**WORK TO COMPLETE**
What lines in the following entries hold the word "lambda"? Copy each one.

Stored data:
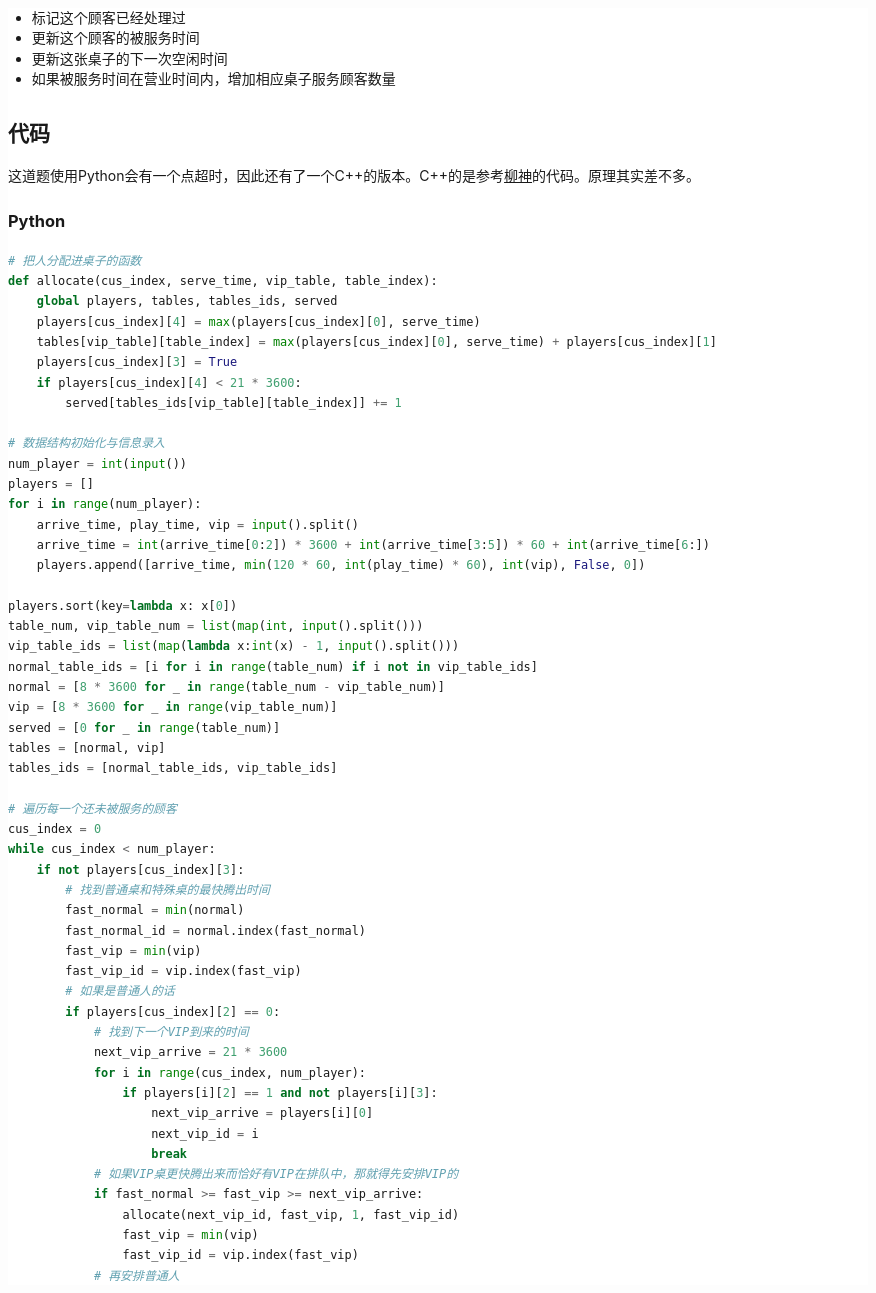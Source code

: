  + 标记这个顾客已经处理过
  + 更新这个顾客的被服务时间
  + 更新这张桌子的下一次空闲时间
  + 如果被服务时间在营业时间内，增加相应桌子服务顾客数量

## 代码

这道题使用Python会有一个点超时，因此还有了一个C++的版本。C++的是参考[柳神](https://www.liuchuo.net/archives/2955)的代码。原理其实差不多。

### Python

```python
# 把人分配进桌子的函数
def allocate(cus_index, serve_time, vip_table, table_index):
    global players, tables, tables_ids, served
    players[cus_index][4] = max(players[cus_index][0], serve_time)
    tables[vip_table][table_index] = max(players[cus_index][0], serve_time) + players[cus_index][1]
    players[cus_index][3] = True
    if players[cus_index][4] < 21 * 3600:
        served[tables_ids[vip_table][table_index]] += 1

# 数据结构初始化与信息录入
num_player = int(input())
players = []
for i in range(num_player):
    arrive_time, play_time, vip = input().split()
    arrive_time = int(arrive_time[0:2]) * 3600 + int(arrive_time[3:5]) * 60 + int(arrive_time[6:])
    players.append([arrive_time, min(120 * 60, int(play_time) * 60), int(vip), False, 0])

players.sort(key=lambda x: x[0])
table_num, vip_table_num = list(map(int, input().split()))
vip_table_ids = list(map(lambda x:int(x) - 1, input().split()))
normal_table_ids = [i for i in range(table_num) if i not in vip_table_ids]
normal = [8 * 3600 for _ in range(table_num - vip_table_num)]
vip = [8 * 3600 for _ in range(vip_table_num)]
served = [0 for _ in range(table_num)]
tables = [normal, vip]
tables_ids = [normal_table_ids, vip_table_ids]

# 遍历每一个还未被服务的顾客
cus_index = 0
while cus_index < num_player:
    if not players[cus_index][3]:
        # 找到普通桌和特殊桌的最快腾出时间
        fast_normal = min(normal)
        fast_normal_id = normal.index(fast_normal)
        fast_vip = min(vip)
        fast_vip_id = vip.index(fast_vip)
        # 如果是普通人的话
        if players[cus_index][2] == 0:
            # 找到下一个VIP到来的时间
            next_vip_arrive = 21 * 3600
            for i in range(cus_index, num_player):
                if players[i][2] == 1 and not players[i][3]:
                    next_vip_arrive = players[i][0]
                    next_vip_id = i
                    break
            # 如果VIP桌更快腾出来而恰好有VIP在排队中，那就得先安排VIP的
            if fast_normal >= fast_vip >= next_vip_arrive:
                allocate(next_vip_id, fast_vip, 1, fast_vip_id)
                fast_vip = min(vip)
                fast_vip_id = vip.index(fast_vip)
            # 再安排普通人
```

**YOUR SOLUTION**
players.sort(key=lambda x: x[0])
vip_table_ids = list(map(lambda x:int(x) - 1, input().split()))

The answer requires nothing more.